## Your task
Skip the pictures, please, and write out exactly the lines from the opening of the data through the line containing "4.3**Business/Product Units**".

## Exercise data
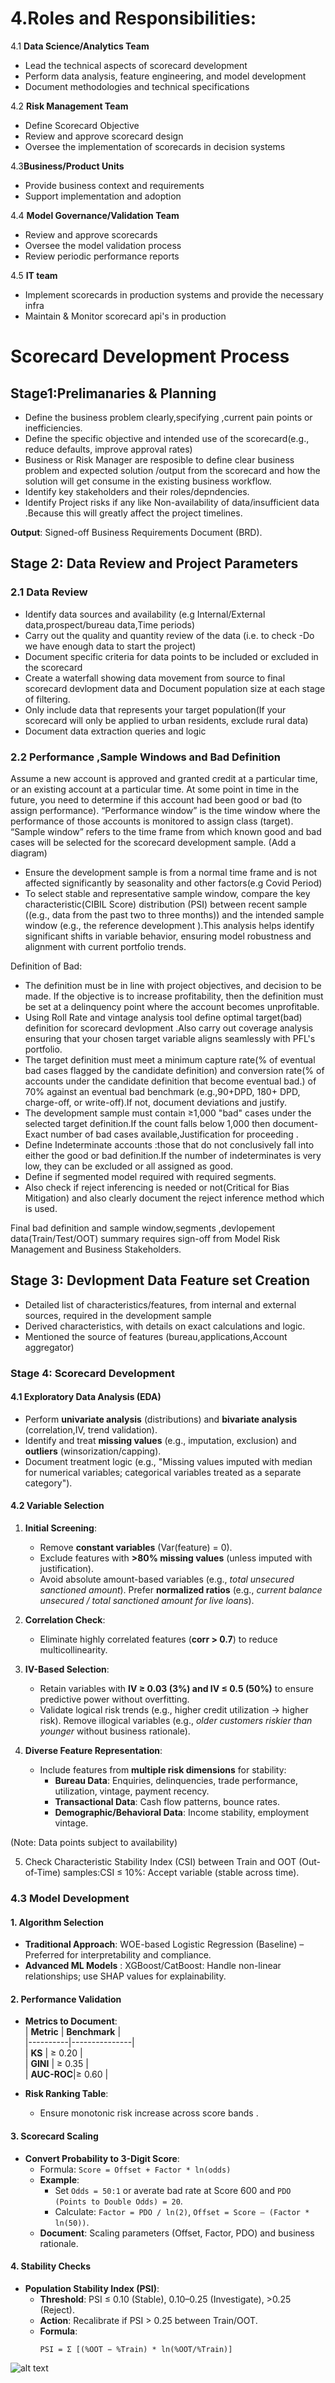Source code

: # 4.Roles and Responsibilities:
4.1 **Data Science/Analytics Team**
-  Lead the technical aspects of scorecard development
-  Perform data analysis, feature engineering, and model development
-  Document methodologies and technical specifications
  
4.2 **Risk Management Team**
- Define Scorecard Objective
- Review and approve scorecard design
- Oversee the implementation of scorecards in decision systems
  
4.3**Business/Product Units**
- Provide business context and requirements
- Support implementation and adoption
  
4.4 **Model Governance/Validation Team**
- Review and approve scorecards
- Oversee the model validation process
- Review periodic performance reports

4.5  **IT team**
- Implement scorecards in production systems and provide the necessary infra
- Maintain & Monitor scorecard api's in production 

# Scorecard Development Process
## Stage1:Prelimanaries & Planning
- Define the business problem clearly,specifying ,current pain points or inefficiencies.
- Define the specific objective and intended use of the scorecard(e.g., reduce defaults, improve approval rates)
- Business or Risk Manager are resposible to define clear business problem and expected solution /output from the scorecard and how the solution will get consume in the existing business workflow.
- Identify key stakeholders and their roles/depndencies.
- Identify Project risks if any like Non-availability of data/insufficient data .Because this will greatly affect the project timelines.

**Output**: Signed-off Business Requirements Document (BRD).

## Stage 2: Data Review and Project Parameters
 ### 2.1 Data Review
- Identify data sources and availability (e.g Internal/External data,prospect/bureau data,Time periods)
- Carry out the quality and quantity review of the data (i.e. to check -Do we have enough data to start the project)
- Document specific criteria for data points to be included or excluded in the scorecard
- Create a waterfall showing data movement from source to final scorecard devlopment data and Document population size at each stage of filtering.
- Only include data that represents your target population(If your scorecard will only be applied to urban residents, exclude rural data)
- Document data extraction queries and logic

### 2.2 Performance ,Sample Windows and Bad Definition

Assume a new account is approved and granted credit at a particular time, or an existing account at a particular time. At some point in time in the future, you need to determine if this account had been good or bad (to assign performance). “Performance window” is the time window where the performance of those accounts is monitored to assign class (target). “Sample window” refers to the time frame from which known good and bad cases will be selected for the scorecard development sample.
(Add a diagram)

- Ensure  the development sample is from a normal time frame and is not affected significantly by seasonality and other factors(e.g Covid Period)
-  To select stable and representative sample window, compare the key characteristic(CIBIL Score) distribution (PSI) between recent sample ((e.g., data from the past two to three months)) and the intended sample window (e.g., the reference development ).This analysis helps identify significant shifts in variable behavior, ensuring model robustness and alignment with current portfolio trends.

Definition of Bad:
- The definition must be in line with project objectives, and decision to be made. If the objective is to increase profitability, then the definition must be set at a delinquency point where the account becomes unprofitable.
- Using Roll Rate and vintage analysis tool define optimal target(bad) definition for scorecard devlopment .Also carry out coverage analysis ensuring that your chosen target variable aligns seamlessly with PFL's portfolio.
- The target definition must meet a minimum capture rate(% of eventual bad cases flagged by the candidate definition) and conversion rate(% of accounts under the candidate definition that become eventual bad.) of 70% against an eventual bad benchmark (e.g.,90+DPD, 180+ DPD, charge-off, or write-off).If not, document deviations and justify.
- The development sample must contain ≥1,000 "bad" cases under the selected target definition.If the count falls below 1,000 then document- Exact number of bad cases available,Justification for proceeding .
- Define Indeterminate accounts :those that do not conclusively fall into either the good or bad definition.If the number of indeterminates is very low, they can be excluded or all assigned as good.
- Define if segmented model required with required segments.
- Also check if reject inferencing is needed or not(Critical for Bias Mitigation) and also clearly document the reject inference method which is used.

Final bad definition and sample window,segments ,devlopement data(Train/Test/OOT) summary requires sign-off from Model Risk Management and Business Stakeholders.



## Stage 3: Devlopment Data Feature set Creation
- Detailed list of characteristics/features, from internal and external sources, required in the development sample 
- Derived characteristics, with details on exact calculations and logic.
- Mentioned the source of features (bureau,applications,Account aggregator)


### **Stage 4: Scorecard Development**  

#### **4.1 Exploratory Data Analysis (EDA)**  
- Perform **univariate analysis** (distributions) and **bivariate analysis** (correlation,IV, trend validation).  
- Identify and treat **missing values** (e.g., imputation, exclusion) and **outliers** (winsorization/capping).  
- Document treatment logic (e.g., "Missing values imputed with median for numerical variables; categorical variables treated as a separate category").  

#### **4.2 Variable Selection**  
1. **Initial Screening**:  
   - Remove **constant variables** (Var(feature) = 0).  
   - Exclude features with **>80% missing values** (unless imputed with justification).  
   - Avoid absolute amount-based variables (e.g., *total unsecured sanctioned amount*). Prefer **normalized ratios** (e.g., *current balance unsecured / total sanctioned amount for live loans*).  

2. **Correlation Check**:  
   - Eliminate highly correlated features (**corr > 0.7**) to reduce multicollinearity.  

3. **IV-Based Selection**:  
   - Retain variables with **IV ≥ 0.03 (3%) and IV ≤ 0.5 (50%)** to ensure predictive power without overfitting.  
   - Validate logical risk trends (e.g., higher credit utilization → higher risk). Remove illogical variables (e.g., *older customers riskier than younger* without business rationale).  

4. **Diverse Feature Representation**:  
   - Include features from **multiple risk dimensions** for stability:  
     - **Bureau Data**: Enquiries, delinquencies, trade performance, utilization, vintage, payment recency.  
     - **Transactional Data**: Cash flow patterns, bounce rates.  
     - **Demographic/Behavioral Data**: Income stability, employment vintage.
     
 (Note: Data points subject to availability)

 5. Check Characteristic Stability Index (CSI) between Train and OOT (Out-of-Time) samples:CSI ≤ 10%: Accept variable (stable across time).


### **4.3 Model Development**  

#### **1. Algorithm Selection**  
- **Traditional Approach**: WOE-based Logistic Regression (Baseline) – Preferred for interpretability and compliance.  
- **Advanced ML Models** : XGBoost/CatBoost: Handle non-linear relationships; use SHAP values for explainability.  
 

#### **2. Performance Validation**  
- **Metrics to Document**:  
  | **Metric**  | **Benchmark** |  
  |----------|---------------|  
  | **KS**     |  ≥ 0.20        |  
  | **GINI**   | ≥ 0.35        |  
  | **AUC-ROC**|≥ 0.60        |  

- **Risk Ranking Table**:  
  - Ensure monotonic risk increase across score bands .  

#### **3. Scorecard Scaling**  
- **Convert Probability to 3-Digit Score**:  
  - Formula: `Score = Offset + Factor * ln(odds)`  
  - **Example**:  
    - Set `Odds = 50:1` or averate bad rate  at Score 600 and `PDO (Points to Double Odds) = 20`.  
    - Calculate: `Factor = PDO / ln(2)`, `Offset = Score – (Factor * ln(50))`.  
  - **Document**: Scaling parameters (Offset, Factor, PDO) and business rationale.  

#### **4. Stability Checks**  
- **Population Stability Index (PSI)**:  
  - **Threshold**: PSI ≤ 0.10 (Stable), 0.10–0.25 (Investigate), >0.25 (Reject).  
  - **Action**: Recalibrate if PSI > 0.25 between Train/OOT.  
  - **Formula**:  
    ```  
    PSI = Σ [(%OOT − %Train) * ln(%OOT/%Train)]  
    ```  





![alt text](image.png)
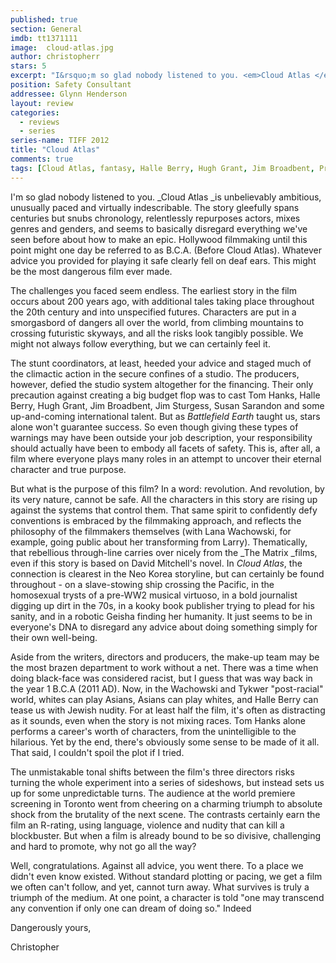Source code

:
 ```yaml
---
published: true
section: General
imdb: tt1371111
image:  cloud-atlas.jpg
author: christopherr
stars: 5
excerpt: "I&rsquo;m so glad nobody listened to you. <em>Cloud Atlas </em>is unbelievably ambitious, unusually paced and virtually indescribable."
position: Safety Consultant
addressee: Glynn Henderson
layout: review
categories:
  - reviews
  - series
series-name: TIFF 2012
title: "Cloud Atlas"
comments: true
tags: [Cloud Atlas, fantasy, Halle Berry, Hugh Grant, Jim Broadbent, Premiere, Reviews, sci-fi, Susan Sarandon, TIFF, Tom Hanks, Uncategorized, Wachowskis]
---
```

I'm so glad nobody listened to you. _Cloud Atlas _is unbelievably ambitious, unusually paced and virtually indescribable. The story gleefully spans centuries but snubs chronology, relentlessly repurposes actors, mixes genres and genders, and seems to basically disregard everything we've seen before about how to make an epic. Hollywood filmmaking until this point might one day be referred to as B.C.A. (Before Cloud Atlas).  Whatever advice you provided for playing it safe clearly fell on deaf ears. This might be the most dangerous film ever made.

The challenges you faced seem endless. The earliest story in the film occurs about 200 years ago, with additional tales taking place throughout the 20th century and into unspecified futures. Characters are put in a smorgasbord of dangers all over the world, from climbing mountains to crossing futuristic skyways, and all the risks look tangibly possible.  We might not always follow everything, but we can certainly feel it.

The stunt coordinators, at least, heeded your advice and staged much of the climactic action in the secure confines of a studio. The producers, however, defied the studio system altogether for the financing. Their only precaution against creating a big budget flop was to cast Tom Hanks, Halle Berry, Hugh Grant, Jim Broadbent, Jim Sturgess, Susan Sarandon and some up-and-coming international talent. But as _Battlefield Earth_ taught us, stars alone won't guarantee success. So even though giving these types of warnings may have been outside your job description, your responsibility should actually have been to embody all facets of safety. This is, after all, a film where everyone plays many roles in an attempt to uncover their eternal character and true purpose.

But what is the purpose of this film? In a word: revolution. And revolution, by its very nature, cannot be safe. All the characters in this story are rising up against the systems that control them. That same spirit to confidently defy conventions is embraced by the filmmaking approach, and reflects the philosophy of the filmmakers themselves (with Lana Wachowski, for example, going public about her transforming from Larry). Thematically, that rebellious through-line carries over nicely from the _The Matrix _films, even if this story is based on David Mitchell's novel. In _Cloud Atlas_, the connection is clearest in the Neo Korea storyline, but can certainly be found throughout - on a slave-stowing ship crossing the Pacific, in the homosexual trysts of a pre-WW2 musical virtuoso, in a bold journalist digging up dirt in the 70s, in a kooky book publisher trying to plead for his sanity, and in a robotic Geisha finding her humanity.  It just seems to be in everyone's DNA to disregard any advice about doing something simply for their own well-being.

Aside from the writers, directors and producers, the make-up team may be the most brazen department to work without a net. There was a time when doing black-face was considered racist, but I guess that was way back in the year 1 B.C.A (2011 AD). Now, in the Wachowski and Tykwer "post-racial" world, whites can play Asians, Asians can play whites, and Halle Berry can tease us with Jewish nudity. For at least half the film, it's often as distracting as it sounds, even when the story is not mixing races. Tom Hanks alone performs a career's worth of characters, from the unintelligible to the hilarious. Yet by the end, there's obviously some sense to be made of it all. That said, I couldn't spoil the plot if I tried.

The unmistakable tonal shifts between the film's three directors risks turning the whole experiment into a series of sideshows, but instead sets us up for some unpredictable turns. The audience at the world premiere screening in Toronto went from cheering on a charming triumph to absolute shock from the brutality of the next scene. The contrasts certainly earn the film an R-rating, using language, violence and nudity that can kill a blockbuster. But when a film is already bound to be so divisive, challenging and hard to promote, why not go all the way?

Well, congratulations. Against all advice, you went there. To a place we didn't even know existed. Without standard plotting or pacing, we get a film we often can't follow, and yet, cannot turn away. What survives is truly a triumph of the medium. At one point, a character is told "one may transcend any convention if only one can dream of doing so." Indeed

Dangerously yours,

Christopher
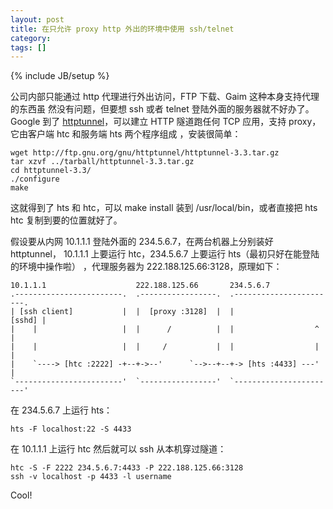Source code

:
 ```yaml
---
layout: post
title: 在只允许 proxy http 外出的环境中使用 ssh/telnet
category:
tags: []
---
```

{% include JB/setup %}

公司内部只能通过 http 代理进行外出访问，FTP 下载、Gaim 这种本身支持代理的东西虽
然没有问题，但要想 ssh 或者 telnet 登陆外面的服务器就不好办了。Google 到了
<a href="http://directory.fsf.org/GNU/httptunnel.html">httptunnel</a>，可以建立
HTTP 隧道跑任何 TCP 应用，支持 proxy，它由客户端 htc 和服务端 hts 两个程序组成
，安装很简单：

    wget http://ftp.gnu.org/gnu/httptunnel/httptunnel-3.3.tar.gz
    tar xzvf ../tarball/httptunnel-3.3.tar.gz
    cd httptunnel-3.3/
    ./configure
    make

这就得到了 hts 和 htc，可以 make install 装到 /usr/local/bin，或者直接把 hts
htc 复制到要的位置就好了。

假设要从内网 10.1.1.1 登陆外面的 234.5.6.7，在两台机器上分别装好 httptunnel，
10.1.1.1 上要运行 htc，234.5.6.7 上要运行 hts（最初只好在能登陆的环境中操作啦）
，代理服务器为 222.188.125.66:3128，原理如下：

    10.1.1.1                    222.188.125.66       234.5.6.7
    .------------------------.  .-----------------.  .-----------------------.
    | [ssh client]           |  |  [proxy :3128]  |  |                [sshd] |
    |    |                   |  |      /          |  |                  ^    |
    |    |                   |  |     /           |  |                  |    |
    |    `----> [htc :2222] -+--+->--'      `-->--+--+-> [hts :4433] ---'    |
    `------------------------'  `-----------------'  `-----------------------'

在 234.5.6.7 上运行 hts：

    hts -F localhost:22 -S 4433

在 10.1.1.1 上运行 htc 然后就可以 ssh 从本机穿过隧道：

    htc -S -F 2222 234.5.6.7:4433 -P 222.188.125.66:3128
    ssh -v localhost -p 4433 -l username

Cool!
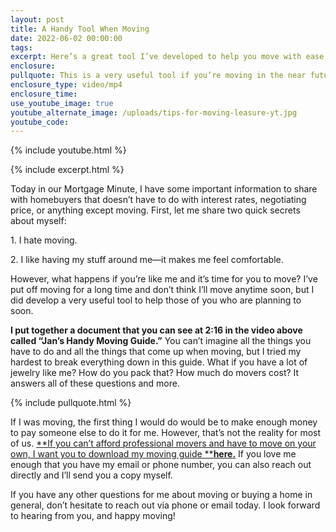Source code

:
 ```yaml
---
layout: post
title: A Handy Tool When Moving
date: 2022-06-02 00:00:00
tags:
excerpt: Here’s a great tool I’ve developed to help you move with ease.
enclosure:
pullquote: This is a very useful tool if you’re moving in the near future.
enclosure_type: video/mp4
enclosure_time:
use_youtube_image: true
youtube_alternate_image: /uploads/tips-for-moving-leasure-yt.jpg
youtube_code:
---
```

{% include youtube.html %}

{% include excerpt.html %}

Today in our Mortgage Minute, I have some important information to share with homebuyers that doesn’t have to do with interest rates, negotiating price, or anything except moving. First, let me share two quick secrets about myself:

1\. I hate moving.&nbsp;

2\. I like having my stuff around me—it makes me feel comfortable.

However, what happens if you’re like me and it’s time for you to move? I’ve put off moving for a long time and don’t think I’ll move anytime soon, but I did develop a very useful tool to help those of you who are planning to soon.&nbsp;&nbsp;

**I put together a document that you can see at 2:16 in the video above called “Jan’s Handy Moving Guide.”** You can’t imagine all the things you have to do and all the things that come up when moving, but I tried my hardest to break everything down in this guide. What if you have a lot of jewelry like me? How do you pack that? How much do movers cost? It answers all of these questions and more.

{% include pullquote.html %}

If I was moving, the first thing I would do would be to make enough money to pay someone else to do it for me. However, that’s not the reality for most of us. [**If you can’t afford professional movers and have to move on your own, I want you to download my moving guide **](__notset__)**[here](/uploads/MOVING-CHECKLIST_new-Jan-Flyer.pdf)**[**.**](__notset__) If you love me enough that you have my email or phone number, you can also reach out directly and I’ll send you a copy myself.

If you have any other questions for me about moving or buying a home in general, don’t hesitate to reach out via phone or email today. I look forward to hearing from you, and happy moving\!
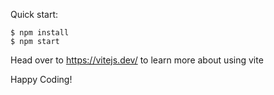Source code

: Quick start:

```
$ npm install
$ npm start
```

Head over to https://vitejs.dev/ to learn more about using vite

Happy Coding!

## Result of this exercise
Source code

: # 4.Roles and Responsibilities:
4.1 **Data Science/Analytics Team**
-  Lead the technical aspects of scorecard development
-  Perform data analysis, feature engineering, and model development
-  Document methodologies and technical specifications
  
4.2 **Risk Management Team**
- Define Scorecard Objective
- Review and approve scorecard design
- Oversee the implementation of scorecards in decision systems
  
4.3**Business/Product Units**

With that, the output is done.